● BRIEF: Search the records for "University". Copy every line where it appears.

Dataset entries:
━━━━━━
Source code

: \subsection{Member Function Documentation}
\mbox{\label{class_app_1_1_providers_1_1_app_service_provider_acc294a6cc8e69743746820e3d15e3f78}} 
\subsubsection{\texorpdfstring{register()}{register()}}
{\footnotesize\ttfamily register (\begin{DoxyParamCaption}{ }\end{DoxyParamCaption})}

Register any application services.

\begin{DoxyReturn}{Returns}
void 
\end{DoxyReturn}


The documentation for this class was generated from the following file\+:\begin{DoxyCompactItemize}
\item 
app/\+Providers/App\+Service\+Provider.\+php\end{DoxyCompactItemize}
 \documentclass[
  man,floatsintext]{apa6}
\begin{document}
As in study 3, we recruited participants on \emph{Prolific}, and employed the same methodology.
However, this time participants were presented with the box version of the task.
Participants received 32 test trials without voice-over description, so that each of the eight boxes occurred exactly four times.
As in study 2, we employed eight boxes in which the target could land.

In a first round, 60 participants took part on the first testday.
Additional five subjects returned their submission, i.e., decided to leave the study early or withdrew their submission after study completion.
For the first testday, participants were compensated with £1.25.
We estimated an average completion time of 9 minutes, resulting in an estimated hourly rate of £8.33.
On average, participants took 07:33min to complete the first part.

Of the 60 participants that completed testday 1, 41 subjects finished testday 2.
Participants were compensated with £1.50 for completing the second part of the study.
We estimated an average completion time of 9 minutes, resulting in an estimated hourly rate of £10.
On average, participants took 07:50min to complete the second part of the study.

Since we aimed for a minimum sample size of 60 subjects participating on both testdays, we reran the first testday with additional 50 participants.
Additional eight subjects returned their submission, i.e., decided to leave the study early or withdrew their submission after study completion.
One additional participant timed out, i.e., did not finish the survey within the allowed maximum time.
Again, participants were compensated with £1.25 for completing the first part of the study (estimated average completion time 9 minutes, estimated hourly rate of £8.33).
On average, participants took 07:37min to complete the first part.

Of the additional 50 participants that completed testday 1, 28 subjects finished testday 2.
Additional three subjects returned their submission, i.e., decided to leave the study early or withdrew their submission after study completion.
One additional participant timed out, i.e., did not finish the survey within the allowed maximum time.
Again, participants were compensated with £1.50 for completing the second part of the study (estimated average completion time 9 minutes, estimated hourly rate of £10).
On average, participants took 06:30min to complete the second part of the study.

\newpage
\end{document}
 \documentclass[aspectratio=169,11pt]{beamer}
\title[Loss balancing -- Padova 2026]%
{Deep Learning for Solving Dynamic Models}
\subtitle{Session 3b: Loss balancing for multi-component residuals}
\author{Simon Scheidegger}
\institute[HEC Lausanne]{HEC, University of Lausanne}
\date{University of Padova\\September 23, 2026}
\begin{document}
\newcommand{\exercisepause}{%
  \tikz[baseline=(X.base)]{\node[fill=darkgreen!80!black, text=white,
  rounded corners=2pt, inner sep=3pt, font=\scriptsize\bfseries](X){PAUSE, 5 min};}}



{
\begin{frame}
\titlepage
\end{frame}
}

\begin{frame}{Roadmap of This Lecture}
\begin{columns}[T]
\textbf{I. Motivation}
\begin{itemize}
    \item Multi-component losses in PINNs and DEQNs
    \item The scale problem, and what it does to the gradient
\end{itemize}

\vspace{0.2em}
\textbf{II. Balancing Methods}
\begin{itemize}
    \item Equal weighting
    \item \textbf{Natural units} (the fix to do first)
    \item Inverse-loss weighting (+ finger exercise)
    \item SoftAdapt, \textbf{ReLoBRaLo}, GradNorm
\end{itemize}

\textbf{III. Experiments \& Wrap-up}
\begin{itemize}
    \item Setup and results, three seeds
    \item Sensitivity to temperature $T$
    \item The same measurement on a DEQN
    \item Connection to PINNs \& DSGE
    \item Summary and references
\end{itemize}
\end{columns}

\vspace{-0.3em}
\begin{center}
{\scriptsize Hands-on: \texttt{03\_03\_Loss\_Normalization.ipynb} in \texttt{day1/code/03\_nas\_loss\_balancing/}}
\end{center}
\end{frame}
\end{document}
━━━━━━
● TASK OUTPUT:
\institute[HEC Lausanne]{HEC, University of Lausanne}
\date{University of Padova\\September 23, 2026}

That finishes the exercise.